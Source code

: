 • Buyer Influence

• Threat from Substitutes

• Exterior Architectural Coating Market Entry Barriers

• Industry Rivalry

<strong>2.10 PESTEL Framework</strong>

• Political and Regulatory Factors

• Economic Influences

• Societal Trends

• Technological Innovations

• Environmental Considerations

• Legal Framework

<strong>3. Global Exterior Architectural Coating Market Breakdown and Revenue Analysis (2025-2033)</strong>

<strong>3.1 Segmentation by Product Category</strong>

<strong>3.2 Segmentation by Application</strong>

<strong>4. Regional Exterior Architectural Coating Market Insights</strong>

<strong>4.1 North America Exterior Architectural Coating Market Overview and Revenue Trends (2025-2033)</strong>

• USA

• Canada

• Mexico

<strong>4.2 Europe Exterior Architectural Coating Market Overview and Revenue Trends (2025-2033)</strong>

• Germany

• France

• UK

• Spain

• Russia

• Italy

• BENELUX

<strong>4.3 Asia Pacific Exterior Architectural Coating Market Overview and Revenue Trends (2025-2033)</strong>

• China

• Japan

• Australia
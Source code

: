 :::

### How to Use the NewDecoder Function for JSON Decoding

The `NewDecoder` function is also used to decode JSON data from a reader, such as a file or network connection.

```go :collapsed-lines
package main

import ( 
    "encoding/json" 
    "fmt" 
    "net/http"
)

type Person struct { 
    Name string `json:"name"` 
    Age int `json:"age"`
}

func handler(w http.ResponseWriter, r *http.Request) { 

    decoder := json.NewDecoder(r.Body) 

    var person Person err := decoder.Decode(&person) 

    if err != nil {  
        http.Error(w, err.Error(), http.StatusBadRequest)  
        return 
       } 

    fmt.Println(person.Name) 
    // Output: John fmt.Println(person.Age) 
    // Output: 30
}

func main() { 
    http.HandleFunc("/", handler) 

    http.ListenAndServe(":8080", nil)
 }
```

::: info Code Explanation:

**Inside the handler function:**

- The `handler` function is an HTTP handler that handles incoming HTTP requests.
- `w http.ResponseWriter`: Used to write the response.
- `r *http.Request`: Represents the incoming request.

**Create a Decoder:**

* _Exercise brief_
Nothing but an exact copy of the lines from the first one above through the line holding "write the response." should be returned.

* _Output_
Source code

: • Buyer Influence

• Threat from Substitutes

• Exterior Architectural Coating Market Entry Barriers

• Industry Rivalry

<strong>2.10 PESTEL Framework</strong>

• Political and Regulatory Factors

• Economic Influences

• Societal Trends

• Technological Innovations

• Environmental Considerations

• Legal Framework

<strong>3. Global Exterior Architectural Coating Market Breakdown and Revenue Analysis (2025-2033)</strong>

<strong>3.1 Segmentation by Product Category</strong>

<strong>3.2 Segmentation by Application</strong>

<strong>4. Regional Exterior Architectural Coating Market Insights</strong>

<strong>4.1 North America Exterior Architectural Coating Market Overview and Revenue Trends (2025-2033)</strong>

• USA

• Canada

• Mexico

<strong>4.2 Europe Exterior Architectural Coating Market Overview and Revenue Trends (2025-2033)</strong>

• Germany

• France

• UK

• Spain

• Russia

• Italy

• BENELUX

<strong>4.3 Asia Pacific Exterior Architectural Coating Market Overview and Revenue Trends (2025-2033)</strong>

• China

• Japan

• Australia
Source code

: :::

### How to Use the NewDecoder Function for JSON Decoding

The `NewDecoder` function is also used to decode JSON data from a reader, such as a file or network connection.

```go :collapsed-lines
package main

import ( 
    "encoding/json" 
    "fmt" 
    "net/http"
)

type Person struct { 
    Name string `json:"name"` 
    Age int `json:"age"`
}

func handler(w http.ResponseWriter, r *http.Request) { 

    decoder := json.NewDecoder(r.Body) 

    var person Person err := decoder.Decode(&person) 

    if err != nil {  
        http.Error(w, err.Error(), http.StatusBadRequest)  
        return 
       } 

    fmt.Println(person.Name) 
    // Output: John fmt.Println(person.Age) 
    // Output: 30
}

func main() { 
    http.HandleFunc("/", handler) 

    http.ListenAndServe(":8080", nil)
 }
```

::: info Code Explanation:

**Inside the handler function:**

- The `handler` function is an HTTP handler that handles incoming HTTP requests.
- `w http.ResponseWriter`: Used to write the response.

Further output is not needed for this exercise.